• **Data under study**
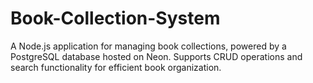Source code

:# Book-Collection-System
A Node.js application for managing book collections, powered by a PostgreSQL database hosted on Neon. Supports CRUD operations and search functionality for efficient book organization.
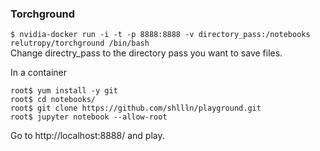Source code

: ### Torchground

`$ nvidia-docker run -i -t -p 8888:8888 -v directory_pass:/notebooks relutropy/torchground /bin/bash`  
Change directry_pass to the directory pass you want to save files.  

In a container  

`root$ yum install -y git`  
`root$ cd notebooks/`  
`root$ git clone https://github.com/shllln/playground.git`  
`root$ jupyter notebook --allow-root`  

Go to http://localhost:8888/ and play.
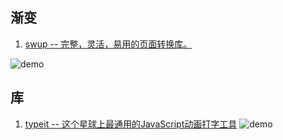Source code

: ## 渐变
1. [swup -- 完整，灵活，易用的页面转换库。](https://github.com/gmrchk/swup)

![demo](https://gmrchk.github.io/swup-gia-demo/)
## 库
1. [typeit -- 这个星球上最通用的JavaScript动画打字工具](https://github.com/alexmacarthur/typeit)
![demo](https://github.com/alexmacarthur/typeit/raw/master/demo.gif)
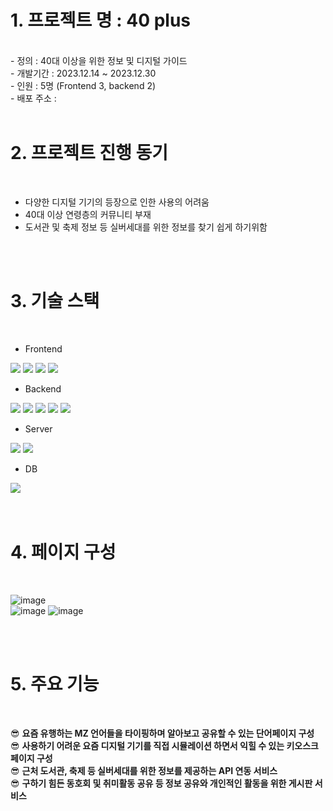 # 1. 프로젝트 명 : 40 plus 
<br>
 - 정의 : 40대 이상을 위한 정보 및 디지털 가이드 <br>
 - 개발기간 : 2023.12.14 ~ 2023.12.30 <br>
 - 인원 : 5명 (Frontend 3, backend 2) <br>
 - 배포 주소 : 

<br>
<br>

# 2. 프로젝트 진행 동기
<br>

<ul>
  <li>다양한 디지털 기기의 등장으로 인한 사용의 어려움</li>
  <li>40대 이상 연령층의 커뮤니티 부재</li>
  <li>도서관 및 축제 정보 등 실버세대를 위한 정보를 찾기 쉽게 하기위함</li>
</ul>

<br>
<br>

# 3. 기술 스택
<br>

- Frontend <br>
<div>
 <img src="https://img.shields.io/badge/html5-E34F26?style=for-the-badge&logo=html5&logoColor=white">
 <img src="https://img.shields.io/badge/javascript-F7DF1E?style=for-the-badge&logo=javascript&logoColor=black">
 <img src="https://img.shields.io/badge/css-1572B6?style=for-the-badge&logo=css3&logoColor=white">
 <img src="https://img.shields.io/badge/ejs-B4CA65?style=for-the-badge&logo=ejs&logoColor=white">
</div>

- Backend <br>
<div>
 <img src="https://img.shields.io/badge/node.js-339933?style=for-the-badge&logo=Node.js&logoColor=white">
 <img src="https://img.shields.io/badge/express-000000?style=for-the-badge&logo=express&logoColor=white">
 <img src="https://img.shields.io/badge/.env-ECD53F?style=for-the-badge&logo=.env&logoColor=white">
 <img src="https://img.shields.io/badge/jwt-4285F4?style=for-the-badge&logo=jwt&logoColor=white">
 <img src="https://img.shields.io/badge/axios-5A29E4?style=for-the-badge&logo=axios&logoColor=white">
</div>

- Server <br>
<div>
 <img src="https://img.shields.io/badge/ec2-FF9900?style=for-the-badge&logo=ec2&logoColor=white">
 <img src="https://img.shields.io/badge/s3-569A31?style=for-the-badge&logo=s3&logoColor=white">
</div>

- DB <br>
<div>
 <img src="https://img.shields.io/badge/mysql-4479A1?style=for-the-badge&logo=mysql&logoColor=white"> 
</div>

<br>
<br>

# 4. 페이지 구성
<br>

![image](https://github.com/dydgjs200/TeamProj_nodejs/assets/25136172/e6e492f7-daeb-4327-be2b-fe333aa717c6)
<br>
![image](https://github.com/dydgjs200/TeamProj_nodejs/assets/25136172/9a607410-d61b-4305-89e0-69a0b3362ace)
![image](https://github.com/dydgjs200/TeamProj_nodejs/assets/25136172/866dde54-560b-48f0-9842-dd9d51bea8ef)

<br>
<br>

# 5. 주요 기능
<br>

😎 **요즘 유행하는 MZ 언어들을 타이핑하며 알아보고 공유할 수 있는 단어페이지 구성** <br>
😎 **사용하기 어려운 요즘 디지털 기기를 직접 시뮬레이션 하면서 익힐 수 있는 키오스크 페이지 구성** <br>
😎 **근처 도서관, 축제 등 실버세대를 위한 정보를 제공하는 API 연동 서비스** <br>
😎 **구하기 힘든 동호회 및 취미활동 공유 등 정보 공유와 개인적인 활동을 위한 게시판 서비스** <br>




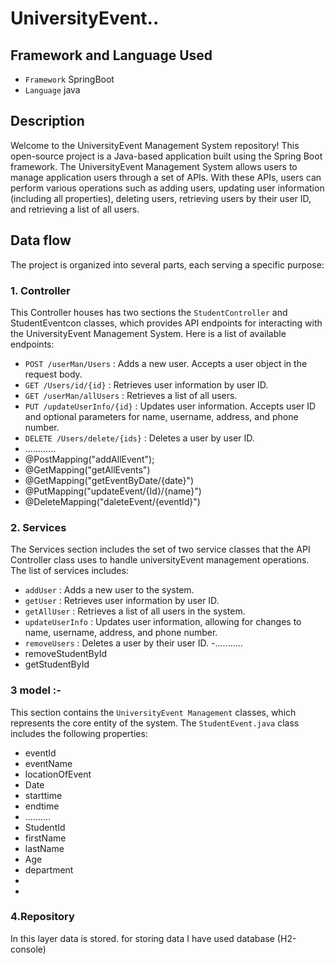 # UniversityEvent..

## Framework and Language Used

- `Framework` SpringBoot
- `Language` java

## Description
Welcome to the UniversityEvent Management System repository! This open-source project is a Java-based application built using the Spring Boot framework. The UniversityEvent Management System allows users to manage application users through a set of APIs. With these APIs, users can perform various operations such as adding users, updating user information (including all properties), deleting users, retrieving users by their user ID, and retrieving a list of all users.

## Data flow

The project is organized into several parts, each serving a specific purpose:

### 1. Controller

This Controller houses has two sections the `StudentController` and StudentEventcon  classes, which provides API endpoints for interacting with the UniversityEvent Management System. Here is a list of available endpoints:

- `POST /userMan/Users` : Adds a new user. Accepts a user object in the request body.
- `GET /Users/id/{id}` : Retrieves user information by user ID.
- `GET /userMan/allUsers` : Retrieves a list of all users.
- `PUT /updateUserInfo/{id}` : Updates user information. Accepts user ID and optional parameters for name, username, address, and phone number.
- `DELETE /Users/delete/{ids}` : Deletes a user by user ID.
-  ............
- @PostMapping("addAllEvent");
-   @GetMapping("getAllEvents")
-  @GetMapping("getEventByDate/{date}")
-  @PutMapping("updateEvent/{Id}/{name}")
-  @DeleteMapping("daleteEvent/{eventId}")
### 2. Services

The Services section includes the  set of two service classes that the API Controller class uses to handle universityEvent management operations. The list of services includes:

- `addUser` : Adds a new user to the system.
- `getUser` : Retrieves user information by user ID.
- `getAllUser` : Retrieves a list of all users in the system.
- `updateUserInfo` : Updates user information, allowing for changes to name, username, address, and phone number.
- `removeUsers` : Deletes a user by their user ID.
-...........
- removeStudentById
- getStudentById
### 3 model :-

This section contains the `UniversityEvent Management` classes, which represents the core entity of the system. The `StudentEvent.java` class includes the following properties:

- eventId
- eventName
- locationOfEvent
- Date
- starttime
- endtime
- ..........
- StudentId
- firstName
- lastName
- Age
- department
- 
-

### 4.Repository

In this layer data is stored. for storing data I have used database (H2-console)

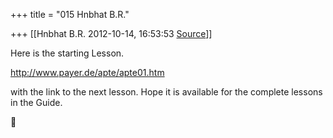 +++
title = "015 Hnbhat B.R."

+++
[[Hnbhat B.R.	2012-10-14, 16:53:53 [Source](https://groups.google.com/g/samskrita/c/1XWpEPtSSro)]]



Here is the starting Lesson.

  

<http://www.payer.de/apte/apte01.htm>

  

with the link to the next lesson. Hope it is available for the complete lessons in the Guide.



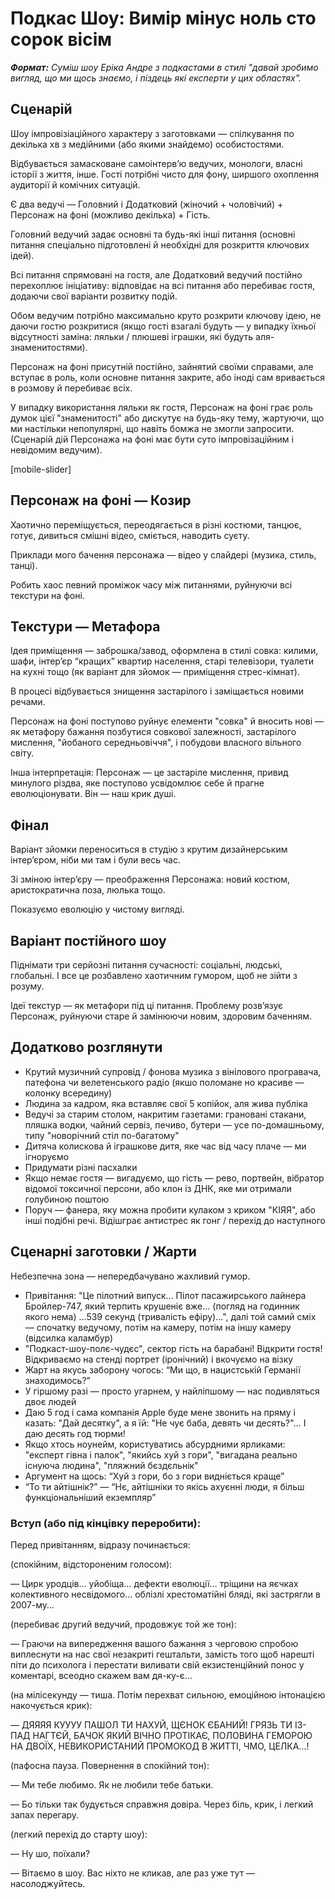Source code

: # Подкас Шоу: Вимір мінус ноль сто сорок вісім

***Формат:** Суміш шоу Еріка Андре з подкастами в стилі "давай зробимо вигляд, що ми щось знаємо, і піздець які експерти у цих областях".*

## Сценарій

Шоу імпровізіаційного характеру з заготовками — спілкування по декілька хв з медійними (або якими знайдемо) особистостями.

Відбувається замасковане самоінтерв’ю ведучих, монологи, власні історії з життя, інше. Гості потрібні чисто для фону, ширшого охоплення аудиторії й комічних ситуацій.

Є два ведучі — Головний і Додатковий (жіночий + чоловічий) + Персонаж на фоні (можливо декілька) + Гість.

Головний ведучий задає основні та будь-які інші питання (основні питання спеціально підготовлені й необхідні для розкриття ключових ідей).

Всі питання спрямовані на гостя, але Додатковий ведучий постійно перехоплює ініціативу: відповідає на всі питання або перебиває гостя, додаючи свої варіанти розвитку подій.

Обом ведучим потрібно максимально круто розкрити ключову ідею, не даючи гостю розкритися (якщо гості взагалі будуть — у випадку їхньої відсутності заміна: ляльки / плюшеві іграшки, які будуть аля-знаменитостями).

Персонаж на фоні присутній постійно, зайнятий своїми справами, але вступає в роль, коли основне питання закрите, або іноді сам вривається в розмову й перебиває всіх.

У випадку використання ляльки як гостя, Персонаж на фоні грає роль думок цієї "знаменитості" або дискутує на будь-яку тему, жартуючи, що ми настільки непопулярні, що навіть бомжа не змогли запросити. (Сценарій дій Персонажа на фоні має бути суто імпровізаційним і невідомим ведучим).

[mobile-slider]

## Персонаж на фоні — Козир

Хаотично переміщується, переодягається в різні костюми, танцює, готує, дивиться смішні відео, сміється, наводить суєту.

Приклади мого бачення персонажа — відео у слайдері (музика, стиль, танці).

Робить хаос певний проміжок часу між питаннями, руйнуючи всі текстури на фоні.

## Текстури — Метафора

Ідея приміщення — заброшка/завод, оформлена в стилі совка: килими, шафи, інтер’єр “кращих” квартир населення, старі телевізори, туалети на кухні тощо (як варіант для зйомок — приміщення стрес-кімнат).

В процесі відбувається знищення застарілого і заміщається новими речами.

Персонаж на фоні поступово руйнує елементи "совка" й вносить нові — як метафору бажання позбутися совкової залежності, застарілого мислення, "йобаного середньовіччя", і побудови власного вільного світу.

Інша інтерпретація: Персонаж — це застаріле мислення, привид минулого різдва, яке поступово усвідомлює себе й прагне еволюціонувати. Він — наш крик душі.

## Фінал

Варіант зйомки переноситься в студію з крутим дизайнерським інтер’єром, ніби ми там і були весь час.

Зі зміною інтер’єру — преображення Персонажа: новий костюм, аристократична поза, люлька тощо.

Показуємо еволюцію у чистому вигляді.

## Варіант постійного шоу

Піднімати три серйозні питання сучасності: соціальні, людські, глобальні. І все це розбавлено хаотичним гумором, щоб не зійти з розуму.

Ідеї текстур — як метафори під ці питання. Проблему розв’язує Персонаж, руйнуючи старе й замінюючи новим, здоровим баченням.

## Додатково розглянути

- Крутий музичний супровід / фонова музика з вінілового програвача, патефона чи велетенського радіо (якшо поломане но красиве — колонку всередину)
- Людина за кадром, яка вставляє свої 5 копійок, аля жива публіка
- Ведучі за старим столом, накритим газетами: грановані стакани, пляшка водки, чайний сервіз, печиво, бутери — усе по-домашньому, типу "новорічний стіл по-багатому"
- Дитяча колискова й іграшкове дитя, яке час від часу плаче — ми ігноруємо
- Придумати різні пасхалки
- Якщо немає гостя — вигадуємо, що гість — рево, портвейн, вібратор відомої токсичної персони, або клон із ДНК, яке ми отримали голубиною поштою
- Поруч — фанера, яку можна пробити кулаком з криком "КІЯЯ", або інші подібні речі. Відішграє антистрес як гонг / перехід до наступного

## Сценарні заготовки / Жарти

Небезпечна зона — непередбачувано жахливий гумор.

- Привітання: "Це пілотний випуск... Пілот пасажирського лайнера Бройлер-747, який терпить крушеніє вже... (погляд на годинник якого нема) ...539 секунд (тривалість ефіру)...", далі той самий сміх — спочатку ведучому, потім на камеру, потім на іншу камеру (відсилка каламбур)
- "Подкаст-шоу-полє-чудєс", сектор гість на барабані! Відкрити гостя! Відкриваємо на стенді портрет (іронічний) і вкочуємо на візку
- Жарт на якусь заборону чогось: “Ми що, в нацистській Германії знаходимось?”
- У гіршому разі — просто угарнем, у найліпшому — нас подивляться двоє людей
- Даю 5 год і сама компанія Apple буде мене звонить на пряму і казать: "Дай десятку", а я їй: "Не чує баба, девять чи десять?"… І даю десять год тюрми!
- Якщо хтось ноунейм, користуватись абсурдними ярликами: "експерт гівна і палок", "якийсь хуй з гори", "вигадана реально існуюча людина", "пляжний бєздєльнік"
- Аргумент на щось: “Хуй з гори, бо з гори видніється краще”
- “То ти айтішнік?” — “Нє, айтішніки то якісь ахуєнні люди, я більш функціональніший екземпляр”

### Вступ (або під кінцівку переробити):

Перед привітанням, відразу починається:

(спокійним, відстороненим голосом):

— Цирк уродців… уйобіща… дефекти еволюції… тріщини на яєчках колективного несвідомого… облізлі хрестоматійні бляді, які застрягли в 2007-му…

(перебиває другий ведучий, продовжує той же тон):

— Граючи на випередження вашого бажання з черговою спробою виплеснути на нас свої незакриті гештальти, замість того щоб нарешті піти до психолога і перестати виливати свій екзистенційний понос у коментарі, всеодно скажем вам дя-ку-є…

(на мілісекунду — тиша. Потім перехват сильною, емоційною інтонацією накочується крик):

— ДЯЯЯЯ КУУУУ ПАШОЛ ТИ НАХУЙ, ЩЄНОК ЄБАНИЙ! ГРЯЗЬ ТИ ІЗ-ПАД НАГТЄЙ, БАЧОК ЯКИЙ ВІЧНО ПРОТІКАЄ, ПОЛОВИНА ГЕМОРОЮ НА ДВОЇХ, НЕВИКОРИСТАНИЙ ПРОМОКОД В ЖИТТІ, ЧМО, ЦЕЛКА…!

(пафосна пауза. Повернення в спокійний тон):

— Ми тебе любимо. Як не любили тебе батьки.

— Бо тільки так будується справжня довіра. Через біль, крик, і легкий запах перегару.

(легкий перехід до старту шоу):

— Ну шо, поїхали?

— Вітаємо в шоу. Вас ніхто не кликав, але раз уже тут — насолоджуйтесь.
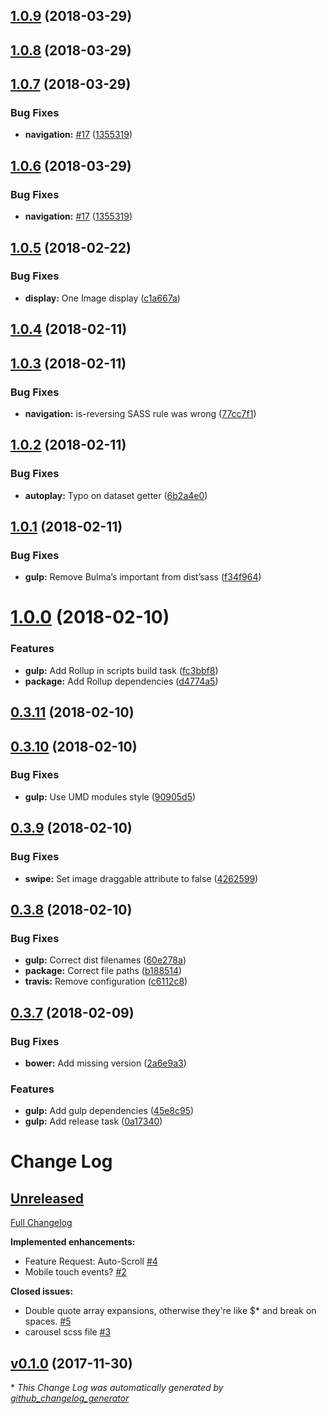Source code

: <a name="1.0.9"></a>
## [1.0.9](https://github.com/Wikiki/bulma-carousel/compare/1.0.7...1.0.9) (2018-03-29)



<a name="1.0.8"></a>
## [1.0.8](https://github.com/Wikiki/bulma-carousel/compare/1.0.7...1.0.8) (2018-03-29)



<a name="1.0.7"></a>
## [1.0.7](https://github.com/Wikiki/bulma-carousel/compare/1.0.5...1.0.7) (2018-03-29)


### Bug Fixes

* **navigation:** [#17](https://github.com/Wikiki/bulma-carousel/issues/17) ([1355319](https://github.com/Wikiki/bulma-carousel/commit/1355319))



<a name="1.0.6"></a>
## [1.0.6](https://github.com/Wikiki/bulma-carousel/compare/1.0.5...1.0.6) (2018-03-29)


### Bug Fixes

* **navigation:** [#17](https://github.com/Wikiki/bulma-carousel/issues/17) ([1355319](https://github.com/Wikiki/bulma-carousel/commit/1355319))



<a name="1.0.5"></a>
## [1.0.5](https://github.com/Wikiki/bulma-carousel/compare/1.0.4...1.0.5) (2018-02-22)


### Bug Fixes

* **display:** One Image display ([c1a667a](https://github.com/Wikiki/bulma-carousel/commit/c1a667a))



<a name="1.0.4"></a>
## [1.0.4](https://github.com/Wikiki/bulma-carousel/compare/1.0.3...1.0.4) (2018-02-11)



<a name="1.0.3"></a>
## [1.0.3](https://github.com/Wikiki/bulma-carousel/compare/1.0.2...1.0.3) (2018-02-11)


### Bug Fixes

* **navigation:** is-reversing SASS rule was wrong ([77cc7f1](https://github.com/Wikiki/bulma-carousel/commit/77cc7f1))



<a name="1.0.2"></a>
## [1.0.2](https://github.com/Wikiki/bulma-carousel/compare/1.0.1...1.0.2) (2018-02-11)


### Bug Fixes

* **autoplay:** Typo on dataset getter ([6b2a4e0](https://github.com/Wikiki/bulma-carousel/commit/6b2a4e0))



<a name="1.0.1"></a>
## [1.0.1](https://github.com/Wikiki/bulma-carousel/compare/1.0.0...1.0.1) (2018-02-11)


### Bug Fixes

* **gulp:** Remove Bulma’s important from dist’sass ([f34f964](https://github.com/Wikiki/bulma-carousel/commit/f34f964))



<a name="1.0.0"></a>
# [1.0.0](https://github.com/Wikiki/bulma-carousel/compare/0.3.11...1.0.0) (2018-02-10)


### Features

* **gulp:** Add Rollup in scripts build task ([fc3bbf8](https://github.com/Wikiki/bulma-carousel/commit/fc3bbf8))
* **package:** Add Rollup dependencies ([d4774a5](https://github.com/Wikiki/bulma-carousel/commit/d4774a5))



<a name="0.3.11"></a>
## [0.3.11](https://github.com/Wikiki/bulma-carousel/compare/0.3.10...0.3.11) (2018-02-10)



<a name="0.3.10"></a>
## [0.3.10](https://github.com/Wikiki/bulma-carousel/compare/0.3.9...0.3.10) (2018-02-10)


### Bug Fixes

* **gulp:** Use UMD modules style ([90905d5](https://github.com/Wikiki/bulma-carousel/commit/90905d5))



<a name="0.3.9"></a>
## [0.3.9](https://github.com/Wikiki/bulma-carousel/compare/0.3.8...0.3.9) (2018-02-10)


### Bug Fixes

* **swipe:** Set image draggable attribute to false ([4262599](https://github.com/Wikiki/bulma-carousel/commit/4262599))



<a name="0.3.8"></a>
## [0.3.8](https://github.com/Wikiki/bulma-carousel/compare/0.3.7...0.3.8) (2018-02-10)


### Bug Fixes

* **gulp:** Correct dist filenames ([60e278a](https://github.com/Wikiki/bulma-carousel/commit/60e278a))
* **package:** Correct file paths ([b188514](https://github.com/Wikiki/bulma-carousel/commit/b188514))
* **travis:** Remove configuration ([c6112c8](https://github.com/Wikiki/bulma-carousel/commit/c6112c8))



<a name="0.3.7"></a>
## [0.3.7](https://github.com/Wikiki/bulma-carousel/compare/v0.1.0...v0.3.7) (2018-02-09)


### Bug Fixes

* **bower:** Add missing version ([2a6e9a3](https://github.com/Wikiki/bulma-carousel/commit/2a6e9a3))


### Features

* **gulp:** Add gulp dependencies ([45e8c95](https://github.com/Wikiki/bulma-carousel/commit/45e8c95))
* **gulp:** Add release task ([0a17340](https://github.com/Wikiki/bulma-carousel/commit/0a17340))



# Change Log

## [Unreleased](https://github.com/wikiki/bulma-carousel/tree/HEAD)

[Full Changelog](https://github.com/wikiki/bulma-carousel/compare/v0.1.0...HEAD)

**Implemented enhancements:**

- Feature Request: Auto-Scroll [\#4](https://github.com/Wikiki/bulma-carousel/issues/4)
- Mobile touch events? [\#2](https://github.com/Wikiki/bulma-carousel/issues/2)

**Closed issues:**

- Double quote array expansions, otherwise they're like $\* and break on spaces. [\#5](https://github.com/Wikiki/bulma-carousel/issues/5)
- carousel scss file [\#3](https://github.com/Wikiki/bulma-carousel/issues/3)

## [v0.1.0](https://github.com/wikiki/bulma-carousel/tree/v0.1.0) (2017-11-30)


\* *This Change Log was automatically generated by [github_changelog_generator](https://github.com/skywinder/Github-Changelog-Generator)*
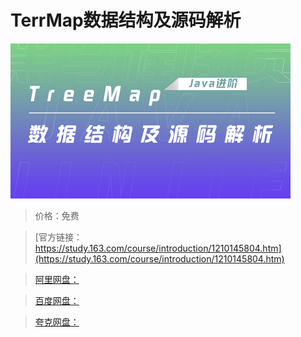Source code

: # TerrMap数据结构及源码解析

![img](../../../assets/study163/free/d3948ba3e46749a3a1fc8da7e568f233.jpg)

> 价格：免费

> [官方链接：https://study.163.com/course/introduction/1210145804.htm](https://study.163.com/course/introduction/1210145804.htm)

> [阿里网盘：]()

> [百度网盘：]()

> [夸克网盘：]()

• **What you need to do**
In the listing, how many lines include the string "інші"? State the number alone.

• **Finished task**
2